What the task requires
From the data below, please reproduce exactly everything from the line that contains "TypeScript, JavaScript, Go" down to the line that contains "specification themselves. A", with both ends included.

━━━━━━

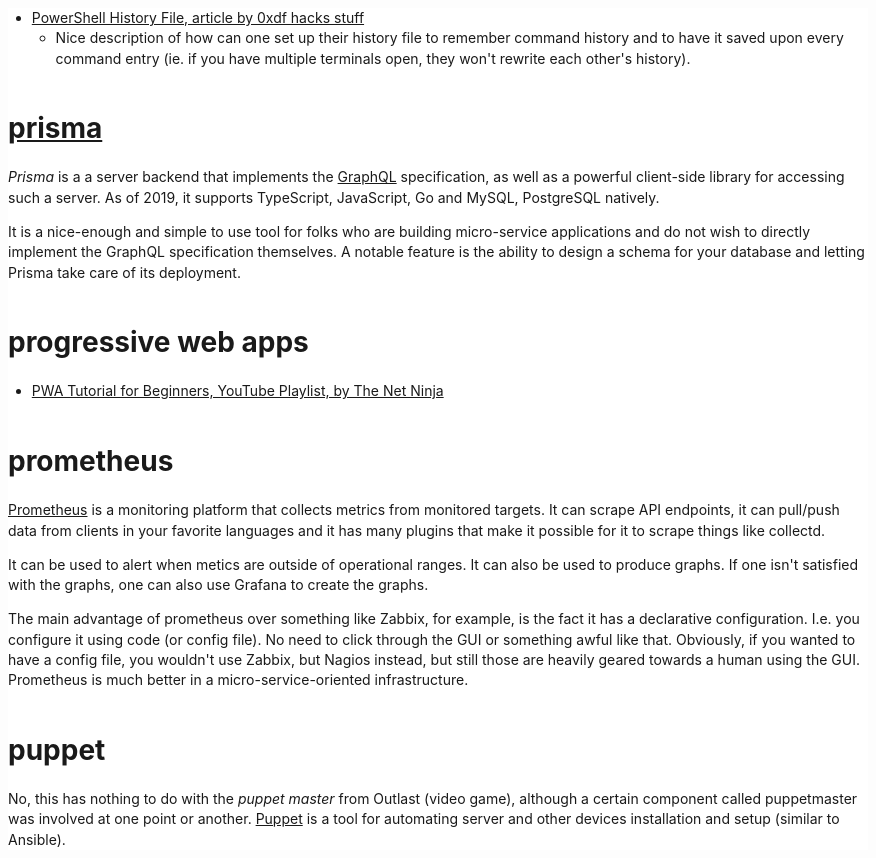 *   [PowerShell History File, article by 0xdf hacks stuff](https://0xdf.gitlab.io/2018/11/08/powershell-history-file.html)
    *   Nice description of how can one set up their history file to remember
    command history and to have it saved upon every command entry (ie. if you
    have multiple terminals open, they won't rewrite each other's history).

# [prisma](https://www.prisma.io/docs/1.34/get-started/01-setting-up-prisma-new-database-TYPESCRIPT-t002/)

_Prisma_ is a a server backend that implements the
[GraphQL](https://graphql.org/code/) specification, as well as a powerful
client-side library for accessing such a server. As of 2019, it supports
TypeScript, JavaScript, Go and MySQL, PostgreSQL natively.

It is a nice-enough and simple to use tool for folks who are building
micro-service applications and do not wish to directly implement the GraphQL
specification themselves. A notable feature is the ability to design a schema
for your database and letting Prisma take care of its deployment.

# progressive web apps

*   [PWA Tutorial for Beginners, YouTube Playlist, by The Net Ninja](https://www.youtube.com/playlist?list=PL4cUxeGkcC9gTxqJBcDmoi5Q2pzDusSL7)

# prometheus

[Prometheus](https://prometheus.io/docs/introduction/first_steps/) is
a monitoring platform that collects metrics from monitored targets. It can
scrape API endpoints, it can pull/push data from clients in your favorite
languages and it has many plugins that make it possible for it to scrape things
like collectd.

It can be used to alert when metics are outside of operational ranges. It can
also be used to produce graphs. If one isn't satisfied with the graphs, one can
also use Grafana to create the graphs.

The main advantage of prometheus over something like Zabbix, for example, is
the fact it has a declarative configuration. I.e. you configure it using code
(or config file). No need to click through the GUI or something awful like that.
Obviously, if you wanted to have a config file, you wouldn't use Zabbix, but
Nagios instead, but still those are heavily geared towards a human using the
GUI. Prometheus is much better in a micro-service-oriented infrastructure.

# puppet

No, this has nothing to do with the _puppet master_ from Outlast (video game),
although a certain component called puppetmaster was involved at one point
or another. [Puppet](https://puppet.com/products/open-source-projects) is
a tool for automating server and other devices installation and setup (similar
to Ansible).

━━━━━━

Solution to the exercise
TypeScript, JavaScript, Go and MySQL, PostgreSQL natively.

It is a nice-enough and simple to use tool for folks who are building
micro-service applications and do not wish to directly implement the GraphQL
specification themselves. A notable feature is the ability to design a schema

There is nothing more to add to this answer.